Фома Фомич не стал уточнять, кто они, потому как знал ответ – враги, завистники, конкуренты.
– Если бы они хотели его убить, то поступили бы намного проще…
– Это как?
– Свернули бы соловью шею, а самого бы оставили в клетке. Я думаю его похитили не потому, что хотели вам навредить, а как певчую птицу. Кому-то очень понравилось, как он поет.
– Да всем нравилось, – развел руками Дудин.
– Всем нравилось, а на кражу решился только один. Но это ладно, – сам себя оборвал начальник сыскной, – если эту кражу совершил не ваш работник, а человек пришлый, все равно у него в трактире должен быть сообщник. Вижу, у вас есть вопрос, и даже знаю какой, поэтому сразу отвечу. Дверь не взломана, значит, ее открыли ключами, а где пришлый человек мог взять ключи? Только у того, кто имеет доступ к ним. Вы, Иван Евграфович, если вам не трудно, снимите, будьте так добры, клетку, я хочу поближе ее рассмотреть…

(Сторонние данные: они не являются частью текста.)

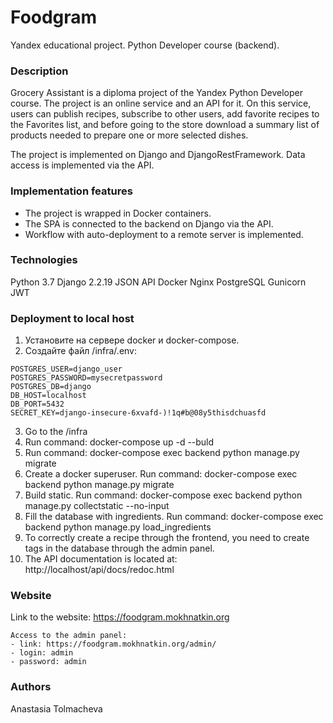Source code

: # Foodgram
Yandex educational project. Python Developer course (backend).
### Description
Grocery Assistant is a diploma project of the Yandex Python Developer course. The project is an online service and an API for it. On this service, users can publish recipes, subscribe to other users, add favorite recipes to the Favorites list, and before going to the store download a summary list of products needed to prepare one or more selected dishes.

The project is implemented on Django and DjangoRestFramework. Data access is implemented via the API.
### Implementation features
- The project is wrapped in Docker containers.
- The SPA is connected to the backend on Django via the API.
- Workflow with auto-deployment to a remote server is implemented.

### Technologies
Python 3.7
Django 2.2.19
JSON
API
Docker
Nginx
PostgreSQL
Gunicorn
JWT
### Deployment to local host
1. Установите на сервере docker и docker-compose.
2. Создайте файл /infra/.env:
```
POSTGRES_USER=django_user
POSTGRES_PASSWORD=mysecretpassword
POSTGRES_DB=django
DB_HOST=localhost
DB_PORT=5432
SECRET_KEY=django-insecure-6xvafd-)!1q#b@08y5thisdchuasfd
```
3. Go to the /infra
4. Run command: docker-compose up -d --buld
5. Run command: docker-compose exec backend python manage.py migrate
6. Create a docker superuser. Run command: docker-compose exec backend python manage.py migrate
7. Build static. Run command: docker-compose exec backend python manage.py collectstatic --no-input
8. Fill the database with ingredients. Run command: docker-compose exec backend python manage.py load_ingredients
9. To correctly create a recipe through the frontend, you need to create tags in the database through the admin panel.
10. The API documentation is located at: http://localhost/api/docs/redoc.html

### Website
Link to the website: https://foodgram.mokhnatkin.org
```
Access to the admin panel:
- link: https://foodgram.mokhnatkin.org/admin/
- login: admin
- password: admin
```
### Authors
Anastasia Tolmacheva
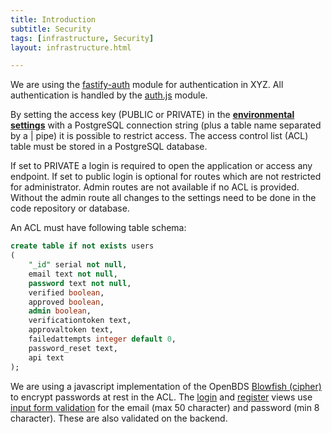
 ```yaml
---
title: Introduction
subtitle: Security
tags: [infrastructure, Security]
layout: infrastructure.html

---
```


We are using the [fastify-auth](https://github.com/fastify/fastify-auth) module for authentication in XYZ. All authentication is handled by the [auth.js](https://github.com/GEOLYTIX/xyz/blob/master/auth.js) module.

By setting the access key \(PUBLIC or PRIVATE\) in the [**environmental settings**](../../environment-settings/) with a PostgreSQL connection string \(plus a table name separated by a \| pipe\) it is possible to restrict access. The access control list \(ACL\) table must be stored in a PostgreSQL database.

If set to PRIVATE a login is required to open the application or access any endpoint. If set to public login is optional for routes which are not restricted for administrator. Admin routes are not available if no ACL is provided. Without the admin route all changes to the settings need to be done in the code repository or database.

An ACL must have following table schema:

```sql
create table if not exists users
(
	"_id" serial not null,
	email text not null,
	password text not null,
	verified boolean,
	approved boolean,
	admin boolean,
	verificationtoken text,
	approvaltoken text,
	failedattempts integer default 0,
	password_reset text,
	api text
);
```

We are using a javascript implementation of the OpenBDS [Blowfish \(cipher\)](https://en.wikipedia.org/wiki/Blowfish_%28cipher%29) to encrypt passwords at rest in the ACL. The [login](https://github.com/GEOLYTIX/xyz/blob/master/views/login.html) and [register](https://github.com/GEOLYTIX/xyz/blob/master/views/register.html) views use [input form validation](https://developer.mozilla.org/en-US/docs/Web/HTML/Element/input/email#Validation) for the email \(max 50 character\) and password \(min 8 character\). These are also validated on the backend.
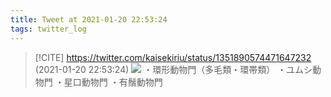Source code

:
 ```yaml
---
title: Tweet at 2021-01-20 22:53:24
tags: twitter_log
---
```


> [!CITE] https://twitter.com/kaisekiriu/status/1351890574471647232 (2021-01-20 22:53:24)
> ![](https://twitter.com/kaisekiriu/status/1351890574471647232)
> ・環形動物門（多毛類・環帯類）
> ・ユムシ動物門
> ・星口動物門
> ・有鬚動物門
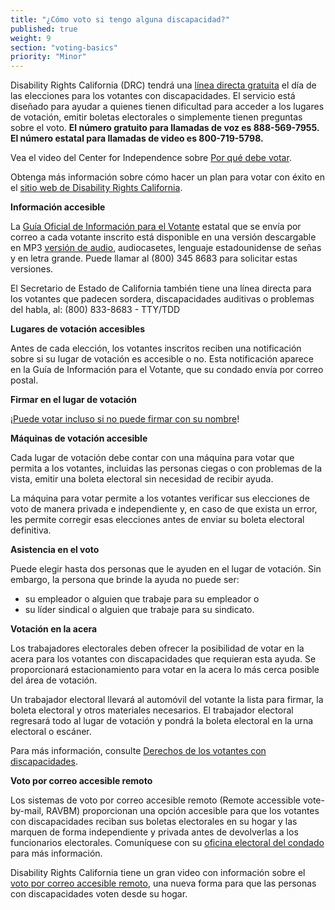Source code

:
 ```yaml
---
title: "¿Cómo voto si tengo alguna discapacidad?"
published: true
weight: 9
section: "voting-basics"
priority: "Minor"
---
```


Disability Rights California (DRC) tendrá una [línea directa gratuita](https://www.disabilityrightsca.org/resources/voting) el día de las elecciones para los votantes con discapacidades. El servicio está diseñado para ayudar a quienes tienen dificultad para acceder a los lugares de votación, emitir boletas electorales o simplemente tienen preguntas sobre el voto. **El número gratuito para llamadas de voz es 888-569-7955. El número estatal para llamadas de video es 800-719-5798.**  

Vea el video del Center for Independence sobre [Por qué debe votar](https://www.youtube.com/watch?v=FIX1KFGIhvQ&t=2s).

Obtenga más información sobre cómo hacer un plan para votar con éxito en el [sitio web de Disability Rights California](https://www.disabilityrightsca.org/es/publications/planifique-una-votacion-exitosa).

**Información accesible**  

La [Guía Oficial de Información para el Votante](https://vig.cdn.sos.ca.gov/2020/primary/es/pdf/complete-vig.pdf) estatal que se envía por correo a cada votante inscrito está disponible en una versión descargable en MP3 [versión de audio](http://www.sos.ca.gov/elections/voting-resources/voters-disabilities/), audiocasetes, lenguaje estadounidense de señas y en letra grande. Puede llamar al (800) 345 8683 para solicitar estas versiones. 

El Secretario de Estado de California también tiene una línea directa para los votantes que padecen sordera, discapacidades auditivas o problemas del habla, al: (800) 833-8683 - TTY/TDD  

**Lugares de votación accesibles**  

Antes de cada elección, los votantes inscritos reciben una notificación sobre si su lugar de votación es accesible o no. Esta notificación aparece en la Guía de Información para el Votante, que su condado envía por correo postal. 

**Firmar en el lugar de votación**  

¡[Puede votar incluso si no puede firmar con su nombre](https://www.disabilityrightsca.org/publications/you-can-vote-even-if-you-cant-sign-your-name)! 

**Máquinas de votación accesible**  

Cada lugar de votación debe contar con una máquina para votar que permita a los votantes, incluidas las personas ciegas o con problemas de la vista, emitir una boleta electoral sin necesidad de recibir ayuda. 

La máquina para votar permite a los votantes verificar sus elecciones de voto de manera privada e independiente y, en caso de que exista un error, les permite corregir esas elecciones antes de enviar su boleta electoral definitiva. 

**Asistencia en el voto**  

Puede elegir hasta dos personas que le ayuden en el lugar de votación. Sin embargo, la persona que brinde la ayuda no puede ser:  
- su empleador o alguien que trabaje para su empleador o  
- su líder sindical o alguien que trabaje para su sindicato. 

**Votación en la acera**  

Los trabajadores electorales deben ofrecer la posibilidad de votar en la acera para los votantes con discapacidades que requieran esta ayuda. Se proporcionará estacionamiento para votar en la acera lo más cerca posible del área de votación. 

Un trabajador electoral llevará al automóvil del votante la lista para firmar, la boleta electoral y otros materiales necesarios.  El trabajador electoral regresará todo al lugar de votación y pondrá la boleta electoral en la urna electoral o escáner. 

Para más información, consulte [Derechos de los votantes con discapacidades](#menu-item-derechos-de-los-votantes-con-discapacidades). 

**Voto por correo accesible remoto**  

Los sistemas de voto por correo accesible remoto (Remote accessible vote-by-mail, RAVBM) proporcionan una opción accesible para que los votantes con discapacidades reciban sus boletas electorales en su hogar y las marquen de forma independiente y privada antes de devolverlas a los funcionarios electorales. Comuníquese con su [oficina electoral del condado](#section-election-office-contact) para más información. 

Disability Rights California tiene un gran video con información sobre el [voto por correo accesible remoto](https://youtu.be/54-Xbg5Nbg4), una nueva forma para que las personas con discapacidades voten desde su hogar. 
 
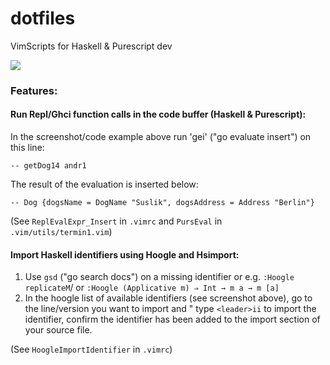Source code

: # dotfiles
VimScripts for Haskell &amp; Purescript dev

![](https://github.com/andreasthoelke/dotfiles/blob/master/.vim/screenshots/ScreenShot1.png)

### Features:

#### Run Repl/Ghci function calls in the code buffer (Haskell & Purescript):

In the screenshot/code example above run 'gei' ("go evaluate insert") on this line:

```
-- getDog14 andr1
```
The result of the evaluation is inserted below:
```
-- Dog {dogsName = DogName "Suslik", dogsAddress = Address "Berlin"}
```
(See `ReplEvalExpr_Insert` in `.vimrc` and `PursEval` in `.vim/utils/termin1.vim`)

#### Import Haskell identifiers using Hoogle and Hsimport:
1. Use `gsd` ("go search docs") on a missing identifier or e.g. `:Hoogle replicateM`/ or `:Hoogle (Applicative m) ⇒ Int → m a → m [a]`
2. In the hoogle list of available identifiers (see screenshot above), go to the line/version you want to import and 
" type `<leader>ii` to import the identifier, confirm the identifier has been added to the import section of your source file.
  
(See `HoogleImportIdentifier` in `.vimrc`)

– Да-да, конечно, – Дудин несколько грузно забрался на стул, щелкнул застежкой, снял клетку и, держа ее обеими руками, осторожно спустился на пол. Клетку поставил, предварительно завернув скатерть, на стол перед начальником сыскной. – Тут, прощения просим, после Локотка осталось кое-чего, так что не обессудьте, живое существо, иногда гадит…
– Ничего страшного, – успокоил его Фома Фомич, – птичий помет, говорят, примета добрая.
Золотая граненая проволока была искусно увязана в замысловатый узор, образуя куполообразное сооружение, внутри – две бамбуковые жердочки, сложенные крест-накрест. Керамические с краснинкой плошки: одна для воды, другая для зернышек. Бело-черный слой помета, от которого едко, по-куриному, пахло. Птицы разные, а помет одинаков.
– Праздник на носу, а тут такое… – ни к кому не обращаясь, бормотал себе под нос Дудин.
– А дверцу кто на клетке закрыл? – спросил начальник сыскной и легонько подергал золотую калитку.
– Да я и закрыл, – ответил трактирщик.
– Зачем?
– По привычке…
– А как ее открыть? – Фома Фомич еще раз подергал дверцу и для убедительности провел по ней пальцем, ища какую-нибудь защелку.
– О, это дело непростое, – слегка оттаял Дудин и даже улыбнулся, – эта клетка с секретом, дверцу просто так не открыть. Тут хитрость одна есть, – он подсел ближе и развернул клетку к себе, – вот этот завиток, на него глянуть, ничем не отличается от прочих, а если за него потянуть, вот так, – он ухватил двумя пальцами золотой изгиб и сдвинул его на себя, раздался едва слышимый щелчок, дверца откинулась и, спружинив, осталась широко распахнутой.
– Получается, что вор знал об этой хитрости? – спросил, не глядя на Дудина, полковник. – Кто мог заметить?
– Да получается, что только я, да баба тут у меня убирает… вот и все. А другим зачем про это знать? Но баба, что с нее взять, могла кому-то и сболтнуть.
– Она сейчас здесь?
– Да! Со всеми в комнате сидит.
– Ну что же, тогда, пожалуй, и начнем, давайте ее сюда.
3
Дудин метнулся, куда велено. Что-то там в глубине опрокинул, чертыхнулся. Раздался звук отодвигаемого засова. Послышался нестройный гул недовольных голосов, затем резкая отповедь Ивана Евграфовича. Что он говорил, нельзя было разобрать, но понятно, что-то злое. Через время вытолкал в зал бабу.